While suggesting the collection and examination of existing oral traditions for use as models, he insisted on the injection of creativity into such oral traditions to refine them.
“We should not trivialise poems but be creative in their usage. We can do this by studying those tradition, he said, when he delivered the second Asante-Opoku-Reindorf Memorial Lecture at the British Council Hall in Accra.
It was on the topic: “Referential modes of meaning as strategies of communication in oral tradition.”
The lecture was instituted last year by the Akrofi-Christaller Institute of Theology, Mission and Culture (ACITMC), in conjunction with the Ghana Academy of Arts and Sciences (GAAS), to celebrate the lives of David Asante (183 -1892), Theophilus Opoku (1842-1913) and Carl Christian Reindorf (1834-1917), all of whom were renowned repositories of Ghanaian oral tradition.
Emeritus Prof. Nketia, who is the Chancellor of ACITMC with more than 200 publications in Akan and English under his sleeve, spiced his 67-minute lecture with many poems and drum languages to establish the richness in their modes of reference as strategies of communication in oral tradition.
His recital of some of the poems and drum appellations, normally associated with the chieftaincy institution, thrilled the audience and kept them alive throughout the lecture.

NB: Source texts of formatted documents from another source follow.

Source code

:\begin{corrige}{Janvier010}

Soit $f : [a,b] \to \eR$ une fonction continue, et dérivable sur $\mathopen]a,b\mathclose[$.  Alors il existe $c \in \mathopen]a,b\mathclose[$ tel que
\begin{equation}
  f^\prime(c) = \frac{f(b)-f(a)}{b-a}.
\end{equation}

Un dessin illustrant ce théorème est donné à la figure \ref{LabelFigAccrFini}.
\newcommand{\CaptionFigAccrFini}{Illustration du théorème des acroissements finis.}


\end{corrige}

According to Emeritus Prof. Nketia, there were many ways by which creativity could be injected into oral traditions, pointing out that even the singing of dirges ought to be spiced with innovation.

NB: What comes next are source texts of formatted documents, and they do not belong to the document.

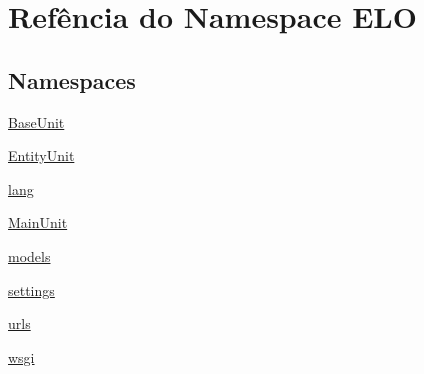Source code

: \hypertarget{namespaceELO}{\section{Refência do Namespace E\-L\-O}
\label{namespaceELO}
}
\subsection*{Namespaces}
\begin{DoxyCompactItemize}
\item 
\hyperlink{namespaceELO_1_1BaseUnit}{Base\-Unit}
\item 
\hyperlink{namespaceELO_1_1EntityUnit}{Entity\-Unit}
\item 
\hyperlink{namespaceELO_1_1lang}{lang}
\item 
\hyperlink{namespaceELO_1_1MainUnit}{Main\-Unit}
\item 
\hyperlink{namespaceELO_1_1models}{models}
\item 
\hyperlink{namespaceELO_1_1settings}{settings}
\item 
\hyperlink{namespaceELO_1_1urls}{urls}
\item 
\hyperlink{namespaceELO_1_1wsgi}{wsgi}
\end{DoxyCompactItemize}
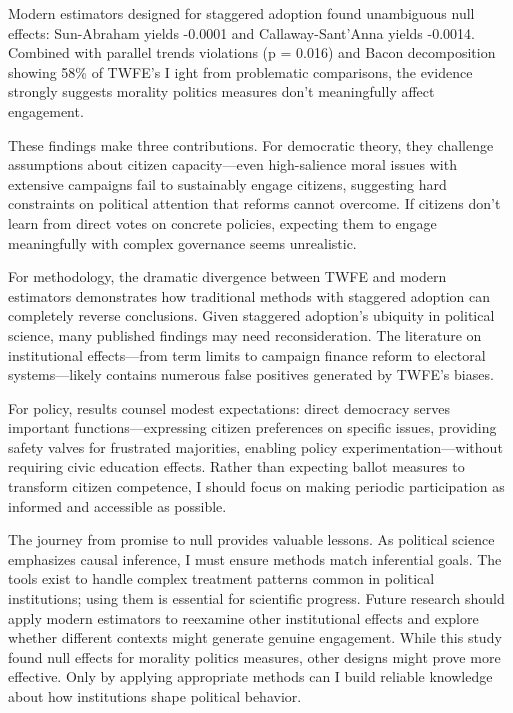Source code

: \documentclass[12pt,letterpaper,oneside]{book}
\begin{document}
Modern estimators designed for staggered adoption found unambiguous null effects: Sun-Abraham yields -0.0001 and Callaway-Sant'Anna yields -0.0014. Combined with parallel trends violations (p = 0.016) and Bacon decomposition showing 58\% of TWFE's I ight from problematic comparisons, the evidence strongly suggests morality politics measures don't meaningfully affect engagement.

These findings make three contributions. For democratic theory, they challenge assumptions about citizen capacity—even high-salience moral issues with extensive campaigns fail to sustainably engage citizens, suggesting hard constraints on political attention that reforms cannot overcome. If citizens don't learn from direct votes on concrete policies, expecting them to engage meaningfully with complex governance seems unrealistic.

For methodology, the dramatic divergence between TWFE and modern estimators demonstrates how traditional methods with staggered adoption can completely reverse conclusions. Given staggered adoption's ubiquity in political science, many published findings may need reconsideration. The literature on institutional effects—from term limits to campaign finance reform to electoral systems—likely contains numerous false positives generated by TWFE's biases.

For policy, results counsel modest expectations: direct democracy serves important functions—expressing citizen preferences on specific issues, providing safety valves for frustrated majorities, enabling policy experimentation—without requiring civic education effects. Rather than expecting ballot measures to transform citizen competence, I should focus on making periodic participation as informed and accessible as possible.

The journey from promise to null provides valuable lessons. As political science emphasizes causal inference, I must ensure methods match inferential goals. The tools exist to handle complex treatment patterns common in political institutions; using them is essential for scientific progress. Future research should apply modern estimators to reexamine other institutional effects and explore whether different contexts might generate genuine engagement. While this study found null effects for morality politics measures, other designs might prove more effective. Only by applying appropriate methods can I build reliable knowledge about how institutions shape political behavior.

\clearpage
\end{document}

He said the referential modes in such oral traditions were strategies that created relationships between units of experience and units of expression.
The President of the GAAS, Dr Leticia Obeng, who chaired the ceremony, expressed concern that although Ghanaians had rich languages, many people did not pay much attention to them as they did to the English language.
“Our languages are very beautiful. We need to do something about them,” she stressed.